__WHAT THE TASK ASKS__.
Scan the records below and copy every line that contains the string "work".

Entries taken from a collection

=== Begin Enclosure ===

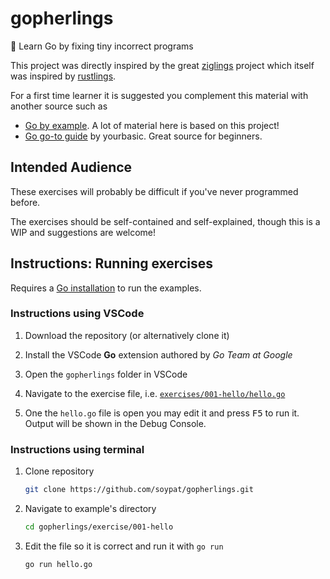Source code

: # gopherlings
📘️ Learn Go by fixing tiny incorrect programs

This project was directly inspired by the great [ziglings](https://github.com/ratfactor/ziglings) project which itself was inspired by [rustlings](https://github.com/rust-lang/rustlings).

For a first time learner it is suggested you complement this material with another source such as

- [Go by example](https://gobyexample.com/). A lot of material here is based on this project!
- [Go go-to guide](https://yourbasic.org/golang/) by yourbasic. Great source for beginners.

## Intended Audience
These exercises will probably be difficult if you've never programmed before. 

The exercises should be self-contained and self-explained, though this is a WIP
and suggestions are welcome!

## Instructions: Running exercises
Requires a [Go installation](https://go.dev/dl/) to run the examples.
### Instructions using VSCode

1. Download the repository (or alternatively clone it)

2. Install the VSCode **Go** extension authored by _Go Team at Google_

3. Open the `gopherlings` folder in VSCode

4. Navigate to the exercise file, i.e. [`exercises/001-hello/hello.go`](exercises/001-hello/hello.go)

5. One the `hello.go` file is open you may edit it and press <kbd>F5</kbd> to run it. Output will be shown in the Debug Console.

### Instructions using terminal
1. Clone repository
    ```sh
    git clone https://github.com/soypat/gopherlings.git 
    ```

2. Navigate to example's directory
    ```sh
    cd gopherlings/exercise/001-hello
    ```

3. Edit the file so it is correct and run it with `go run`
    ```sh
    go run hello.go
    ```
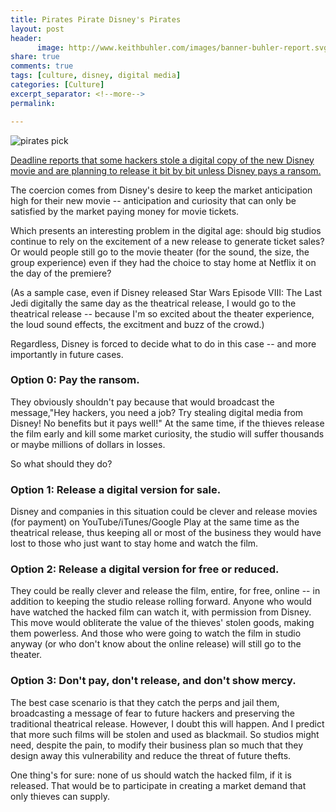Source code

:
 ```yaml
---
title: Pirates Pirate Disney's Pirates 
layout: post
header:
      image: http://www.keithbuhler.com/images/banner-buhler-report.svg
share: true
comments: true
tags: [culture, disney, digital media]
categories: [Culture]
excerpt_separator: <!--more-->
permalink: 

---
```


![pirates pick](http://screenrant.com/wp-content/uploads/Johnny-Depp-on-Pirates-of-the-Caribbean-poster.jpg)

[Deadline reports that some hackers stole a digital copy of the new Disney movie and are planning to release it bit by bit unless Disney pays a ransom.](http://deadline.com/2017/05/pirates-of-the-caribbean-dead-men-tell-no-tales-hackers-ransom-1202094203/) 

The coercion comes from Disney's desire to keep the market anticipation high for their new movie -- anticipation and curiosity that can only be satisfied by the market paying money for movie tickets. 

Which presents an interesting problem in the digital age: should big studios continue to rely on the excitement of a new release to generate ticket sales? Or would people still go to the movie theater (for the sound, the size, the group experience) even if they had the choice to stay home at Netflix it on the day of the premiere? 

(As a sample case, even if Disney released Star Wars Episode VIII: The Last Jedi digitally the same day as the theatrical release, I would go to the theatrical release -- because I'm so excited about the theater experience, the loud sound effects, the excitment and buzz of the crowd.)

Regardless, Disney is forced to decide what to do in this case -- and more importantly in future cases. 

<!--more-->


### Option 0: Pay the ransom. 

They obviously shouldn't pay because that would broadcast the message,"Hey hackers, you need a job? Try stealing digital media from Disney! No benefits but it pays well!" At the same time, if the thieves release the film early and kill some market curiosity, the studio will suffer thousands or maybe millions of dollars in losses. 

So what should they do? 

### Option 1: Release a digital version for sale. 

Disney and companies in this situation could be clever and release movies (for payment) on YouTube/iTunes/Google Play at the same time as the theatrical release, thus keeping all or most of the business they would have lost to those who just want to stay home and watch the film. 

### Option 2: Release a digital version for free or reduced. 

They could be really clever and release the film, entire, for free, online -- in addition to keeping the studio release rolling forward. Anyone who would have watched the hacked film can watch it, with permission from Disney. This move would obliterate the value of the thieves' stolen goods, making them powerless. And those who were going to watch the film in studio anyway (or who don't know about the online release) will still go to the theater. 

### Option 3: Don't pay, don't release, and don't show mercy. 

The best case scenario is that they catch the perps and jail them, broadcasting a message of fear to future hackers and preserving the traditional theatrical release. However, I doubt this will happen. And I predict that more such films will be stolen and used as blackmail. So studios might need, despite the pain, to modify their business plan so much that they design away this vulnerability and reduce the threat of future thefts.



One thing's for sure: none of us should watch the hacked film, if it is released. That would be to participate in creating a market demand that only thieves can supply.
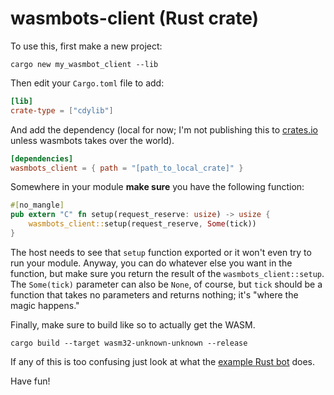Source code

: # wasmbots-client (Rust crate)

To use this, first make a new project: 

```shell
cargo new my_wasmbot_client --lib
```

Then edit your `Cargo.toml` file to add:
```toml
[lib]
crate-type = ["cdylib"]
```

And add the dependency (local for now; I'm not publishing this to [crates.io](https://crates.io/) unless wasmbots takes over the world). 

```toml
[dependencies]
wasmbots_client = { path = "[path_to_local_crate]" }
```

Somewhere in your module **make sure** you have the following function: 
```rust
#[no_mangle]
pub extern "C" fn setup(request_reserve: usize) -> usize {
    wasmbots_client::setup(request_reserve, Some(tick))
}
```

The host needs to see that `setup` function exported or it won't even try to run your module. Anyway, you can do whatever else you want in the function, but make sure you return the result of the `wasmbots_client::setup`. The `Some(tick)` parameter can also be `None`, of course, but `tick` should be a function that takes no parameters and returns nothing; it's "where the magic happens." 

Finally, make sure to build like so to actually get the WASM. 

```shell
cargo build --target wasm32-unknown-unknown --release
```

If any of this is too confusing just look at what the [example Rust bot](../../example_bots_src/bot_rs/) does.

Have fun!

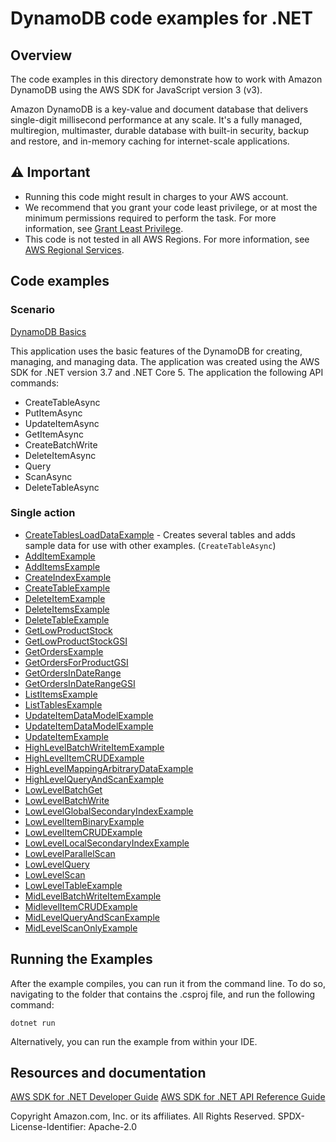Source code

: # DynamoDB code examples for .NET

## Overview

The code examples in this directory demonstrate how to work with Amazon DynamoDB using the AWS SDK for JavaScript version 3 (v3).

Amazon DynamoDB is a key-value and document database that delivers single-digit millisecond performance at any scale. It's a fully managed, multiregion, multimaster, durable database with built-in security, backup and restore, and in-memory caching for internet-scale applications.

## ⚠️ Important

- Running this code might result in charges to your AWS account. 
- We recommend that you grant your code least privilege, or at most the minimum
  permissions required to perform the task. For more information, see
  [Grant Least Privilege](https://docs.aws.amazon.com/IAM/latest/UserGuide/best-practices.html#grant-least-privilege). 
- This code is not tested in all AWS Regions. For more information, see 
  [AWS Regional Services](https://aws.amazon.com/about-aws/global-infrastructure/regional-product-services/).

## Code examples

### Scenario

  [DynamoDB Basics](scenarios/DynamoDB_Basics/DynamoDB_Basics_Scenario/)

  This application uses the basic features of the DynamoDB for creating,
  managing, and managing data. The application was created using the AWS
  SDK for .NET version 3.7 and .NET Core 5. The application the following
  API commands:

  - CreateTableAsync
  - PutItemAsync
  - UpdateItemAsync
  - GetItemAsync
  - CreateBatchWrite
  - DeleteItemAsync
  - Query
  - ScanAsync
  - DeleteTableAsync

### Single action

- [CreateTablesLoadDataExample](CreateTablesLoadDataExample/CreateTablesLoadDataExample/) -
  Creates several tables and adds sample data for use with other examples. (`CreateTableAsync`)
- [AddItemExample](FromSQL/AddItemExample/AddItemExample/)
- [AddItemsExample](FromSQL/AddItemsExample/AddItemsExample/)
- [CreateIndexExample](FromSQL/CreateIndexExample/CreateIndexExample/)
- [CreateTableExample](FromSQL/CreateTableExample/CreateTableExample/)
- [DeleteItemExample](FromSQL/DeleteItemExample/DeleteItemExample/)
- [DeleteItemsExample](FromSQL/DeleteItemsExample/DeleteItemsExample/)
- [DeleteTableExample](FromSQL/DeleteTableExample/DeleteTableExample/)
- [GetLowProductStock](FromSQL/GetLowProductStock/)
- [GetLowProductStockGSI](FromSQL/GetLowProductStockGSI/)
- [GetOrdersExample](FromSQL/GetOrdersExample/GetOrdersExample/)
- [GetOrdersForProductGSI](FromSQL/GetOrdersForProductGSI/)
- [GetOrdersInDateRange](FromSQL/GetOrdersInDateRange/)
- [GetOrdersInDateRangeGSI](FromSQL/GetOrdersInDateRangeGSI/)
- [ListItemsExample](FromSQL/ListItemsExample/ListItemsExample/)
- [ListTablesExample](FromSQL/ListTablesExample/ListTablesExample/)
- [UpdateItemDataModelExample](FromSQL/UpdateItemDataModelExample/UpdateItemDataModelExample/)
- [UpdateItemDataModelExample](FromSQL/UpdateItemDataModelExample/UpdateItemDataModelExample/)
- [UpdateItemExample](FromSQL/UpdateItemExample/UpdateItemExample/)
- [HighLevelBatchWriteItemExample](high-level-api/HighLevelBatchWriteItemExample/HighLevelBatchWriteItemExample/)
- [HighLevelItemCRUDExample](high-level-api/HighLevelItemCRUDExample/HighLevelItemCRUDExample/)
- [HighLevelMappingArbitraryDataExample](high-level-api/HighLevelMappingArbitraryDataExample/HighLevelMappingArbitraryDataExample/)
- [HighLevelQueryAndScanExample](high-level-api/HighLevelQueryAndScanExample/HighLevelQueryAndScanExample/)
- [LowLevelBatchGet](low-level-api/LowLevelBatchGet/)
- [LowLevelBatchWrite](low-level-api/LowLevelBatchWrite/)
- [LowLevelGlobalSecondaryIndexExample](low-level-api/LowLevelGlobalSecondaryIndexExample/)
- [LowLevelItemBinaryExample](low-level-api/LowLevelItemBinaryExample/)
- [LowLevelItemCRUDExample](low-level-api/LowLevelItemCRUDExample/)
- [LowLevelLocalSecondaryIndexExample](low-level-api/LowLevelLocalSecondaryIndexExample/)
- [LowLevelParallelScan](low-level-api/LowLevelParallelScan/)
- [LowLevelQuery](low-level-api/LowLevelQuery/)
- [LowLevelScan](low-level-api/LowLevelScan/)
- [LowLevelTableExample](low-level-api/LowLevelTableExample/)
- [MidLevelBatchWriteItemExample](mid-level-api/MidLevelBatchWriteItemExample/MidLevelBatchWriteItemExample/)
- [MidlevelItemCRUDExample](mid-level-api/MidlevelItemCRUDExample/MidlevelItemCRUDExample/)
- [MidLevelQueryAndScanExample](mid-level-api/MidLevelQueryAndScanExample/MidLevelQueryAndScanExample/)
- [MidLevelScanOnlyExample](mid-level-api/MidLevelScanOnlyExample/MidLevelScanOnlyExample/)


## Running the Examples

After the example compiles, you can run it from the command line. To do so,
navigating to the folder that contains the .csproj file, and run the following
command:

```
dotnet run
```

Alternatively, you can run the example from within your IDE.

## Resources and documentation

[AWS SDK for .NET Developer Guide](https://docs.aws.amazon.com/sdk-for-net/v3/developer-guide/welcome.html)
[AWS SDK for .NET API Reference Guide](https://docs.aws.amazon.com/sdkfornet/v3/apidocs/index.html)

Copyright Amazon.com, Inc. or its affiliates. All Rights Reserved. SPDX-License-Identifier: Apache-2.0

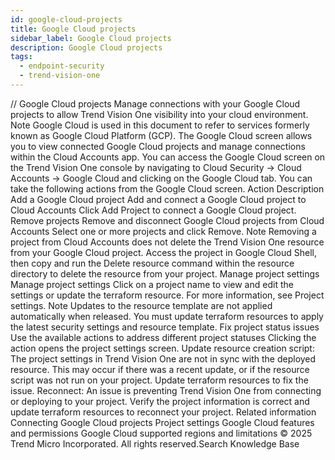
 ```yaml
---
id: google-cloud-projects
title: Google Cloud projects
sidebar_label: Google Cloud projects
description: Google Cloud projects
tags:
  - endpoint-security
  - trend-vision-one
---
```


/*<![CDATA[*/ $('#title').html($('meta[name=map-description]').attr('content')); /*]]>*/ Google Cloud projects Manage connections with your Google Cloud projects to allow Trend Vision One visibility into your cloud environment. Note Google Cloud is used in this document to refer to services formerly known as Google Cloud Platform (GCP). The Google Cloud screen allows you to view connected Google Cloud projects and manage connections within the Cloud Accounts app. You can access the Google Cloud screen on the Trend Vision One console by navigating to Cloud Security → Cloud Accounts → Google Cloud and clicking on the Google Cloud tab. You can take the following actions from the Google Cloud screen. Action Description Add a Google Cloud project Add and connect a Google Cloud project to Cloud Accounts Click Add Project to connect a Google Cloud project. Remove projects Remove and disconnect Google Cloud projects from Cloud Accounts Select one or more projects and click Remove. Note Removing a project from Cloud Accounts does not delete the Trend Vision One resource from your Google Cloud project. Access the project in Google Cloud Shell, then copy and run the Delete resource command within the resource directory to delete the resource from your project. Manage project settings Manage project settings Click on a project name to view and edit the settings or update the terraform resource. For more information, see Project settings. Note Updates to the resource template are not applied automatically when released. You must update terraform resources to apply the latest security settings and resource template. Fix project status issues Use the available actions to address different project statuses Clicking the action opens the project settings screen. Update resource creation script: The project settings in Trend Vision One are not in sync with the deployed resource. This may occur if there was a recent update, or if the resource script was not run on your project. Update terraform resources to fix the issue. Reconnect: An issue is preventing Trend Vision One from connecting or deploying to your project. Verify the project information is correct and update terraform resources to reconnect your project. Related information Connecting Google Cloud projects Project settings Google Cloud features and permissions Google Cloud supported regions and limitations © 2025 Trend Micro Incorporated. All rights reserved.Search Knowledge Base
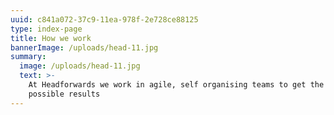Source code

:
 ```yaml
---
uuid: c841a072-37c9-11ea-978f-2e728ce88125
type: index-page
title: How we work
bannerImage: /uploads/head-11.jpg
summary:
  image: /uploads/head-11.jpg
  text: >-
    At Headforwards we work in agile, self organising teams to get the best
    possible results
---
```

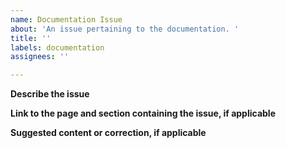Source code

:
 ```yaml
---
name: Documentation Issue
about: 'An issue pertaining to the documentation. '
title: ''
labels: documentation
assignees: ''

---
```


**Describe the issue**
<!--- Is it a typo, or something that is missing from the documentation, etc. -->

**Link to the page and section containing the issue, if applicable**
<!--- URL to the page and section with the issue -->

**Suggested content or correction, if applicable**
<!--- What would you suggest needs to be there, if anything. -->
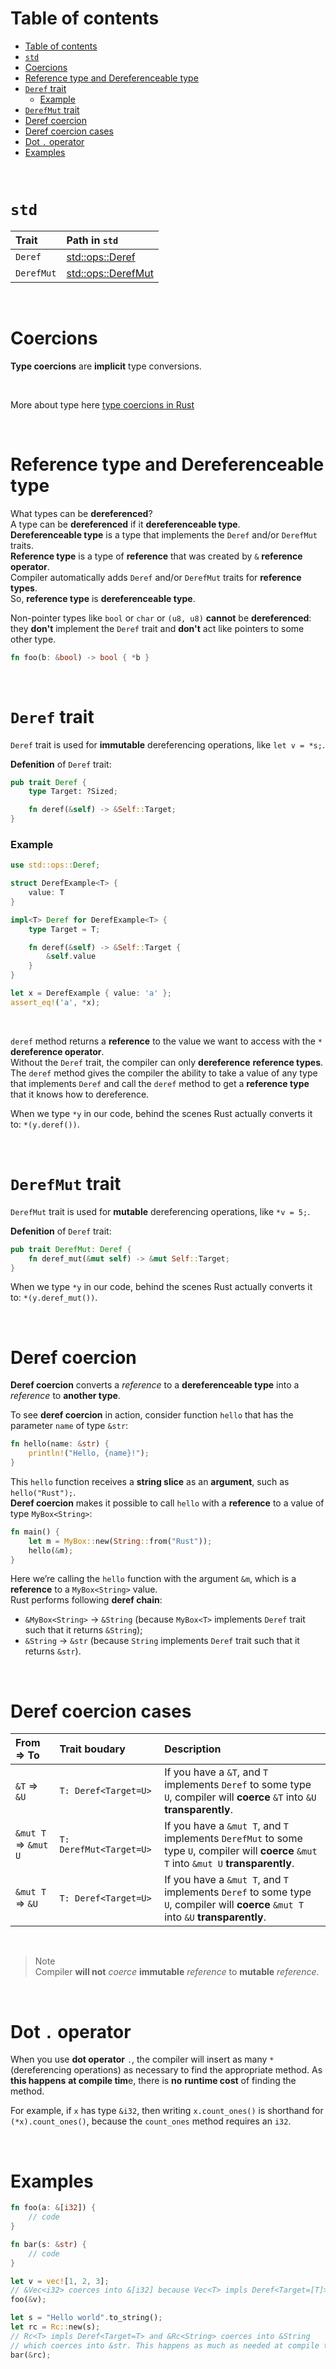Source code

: # Table of contents
- [Table of contents](#table-of-contents)
- [`std`](#std)
- [Coercions](#coercions)
- [Reference type and Dereferenceable type](#reference-type-and-dereferenceable-type)
- [`Deref` trait](#deref-trait)
    - [Example](#example)
- [`DerefMut` trait](#derefmut-trait)
- [Deref coercion](#deref-coercion)
- [Deref coercion cases](#deref-coercion-cases)
- [Dot `.` operator](#dot--operator)
- [Examples](#examples)

<br>

# `std`
|Trait|Path in `std`|
|:----|:------------|
|`Deref`|[std::ops::Deref](https://doc.rust-lang.org/std/ops/trait.Deref.html)|
|`DerefMut`|[std::ops::DerefMut](https://doc.rust-lang.org/std/ops/trait.DerefMut.html)|

<br>

# Coercions
**Type coercions** are **implicit** type conversions.

<br>

More about type here [type coercions in Rust](https://doc.rust-lang.org/reference/type-coercions.html)

<br>

# Reference type and Dereferenceable type
What types can be **dereferenced**?<br>
A type can be **dereferenced** if it **dereferenceable type**.<br>
**Dereferenceable type** is a type that implements the `Deref` and/or `DerefMut` traits.<br>
**Reference type** is a type of **reference** that was created by `&` **reference operator**.<br>
Compiler automatically adds `Deref` and/or `DerefMut` traits for **reference types**.<br>
So, **reference type** is **dereferenceable type**.<br>

Non-pointer types like `bool` or `char` or `(u8, u8)` **cannot** be **dereferenced**: they **don't** implement the `Deref` trait and **don't** act like pointers to some other type.<br>

```Rust
fn foo(b: &bool) -> bool { *b }
```

<br>

# `Deref` trait
`Deref` trait is used for **immutable** dereferencing operations, like `let v = *s;`.<br>

**Defenition** of `Deref` trait:
```Rust
pub trait Deref {
    type Target: ?Sized;

    fn deref(&self) -> &Self::Target;
}
```

### Example
```Rust
use std::ops::Deref;

struct DerefExample<T> {
    value: T
}

impl<T> Deref for DerefExample<T> {
    type Target = T;

    fn deref(&self) -> &Self::Target {
        &self.value
    }
}

let x = DerefExample { value: 'a' };
assert_eq!('a', *x);
```

<br>

`deref` method returns a **reference** to the value we want to access with the `*` **dereference operator**.<br>
Without the `Deref` trait, the compiler can only **dereference** **reference types**.<br>
The `deref` method gives the compiler the ability to take a value of any type that implements `Deref` and call the `deref` method to get a **reference type** that it knows how to dereference.

When we type `*y` in our code, behind the scenes Rust actually converts it to: `*(y.deref())`.<br>

<br>

# `DerefMut` trait
`DerefMut` trait is used for **mutable** dereferencing operations, like `*v = 5;`.<br>

**Defenition** of `Deref` trait:
```Rust
pub trait DerefMut: Deref {
    fn deref_mut(&mut self) -> &mut Self::Target;
}
```

When we type `*y` in our code, behind the scenes Rust actually converts it to: `*(y.deref_mut())`.<br>

<br>

# Deref coercion
**Deref coercion** converts a *reference* to a **dereferenceable type** into a *reference* to **another type**.

To see **deref coercion** in action, consider function `hello` that has the parameter `name` of type `&str`:
```Rust
fn hello(name: &str) {
    println!("Hello, {name}!");
}
```

This `hello` function receives a **string slice** as an **argument**, such as `hello("Rust");`.<br>
**Deref coercion** makes it possible to call `hello` with a **reference** to a value of type `MyBox<String>`:

```Rust
fn main() {
    let m = MyBox::new(String::from("Rust"));
    hello(&m);
}
```

Here we’re calling the `hello` function with the argument `&m`, which is a **reference** to a `MyBox<String>` value.<br>
Rust performs following **deref chain**: 
- `&MyBox<String>` -> `&String` (because `MyBox<T>` implements `Deref` trait such that it returns `&String`);
- `&String` -> `&str` (because `String` implements `Deref` trait such that it returns `&str`).

<br>

# Deref coercion cases
|From => To|Trait boudary|Description|
|:---------|:-------------|:----------|
|`&T` => `&U`|`T: Deref<Target=U>`|If you have a `&T`, and `T` implements `Deref` to some type `U`, compiler will **coerce** `&T` into `&U` **transparently**.|
|`&mut T` => `&mut U`|`T: DerefMut<Target=U>`|If you have a `&mut T`, and `T` implements `DerefMut` to some type `U`, compiler will **coerce** `&mut T` into `&mut U` **transparently**.|
|`&mut T` => `&U`|`T: Deref<Target=U>`|If you have a `&mut T`, and `T` implements `Deref` to some type `U`, compiler will **coerce** `&mut T` into `&U` **transparently**.|

<br>

> Note<br>
> Compiler **will not** *coerce* **immutable** *reference* to **mutable** *reference*.

<br>

# Dot `.` operator
When you use **dot operator** `.`, the compiler will insert as many `*` (dereferencing operations) as necessary to find the appropriate method. As **this happens** **at compile tim**e, there is **no** **runtime cost** of finding the method.

For example, if `x` has type `&i32`, then writing `x.count_ones()` is shorthand for `(*x).count_ones()`, because the `count_ones` method requires an `i32`.

<br>

# Examples
```Rust
fn foo(a: &[i32]) {
    // code
}

fn bar(s: &str) {
    // code
}

let v = vec![1, 2, 3];
// &Vec<i32> coerces into &[i32] because Vec<T> impls Deref<Target=[T]>
foo(&v); 

let s = "Hello world".to_string();
let rc = Rc::new(s);
// Rc<T> impls Deref<Target=T> and &Rc<String> coerces into &String 
// which coerces into &str. This happens as much as needed at compile time.
bar(&rc);
```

=== End Enclosure ===

__OUTPUT__.
The code examples in this directory demonstrate how to work with Amazon DynamoDB using the AWS SDK for JavaScript version 3 (v3).
title: How we work
    At Headforwards we work in agile, self organising teams to get the best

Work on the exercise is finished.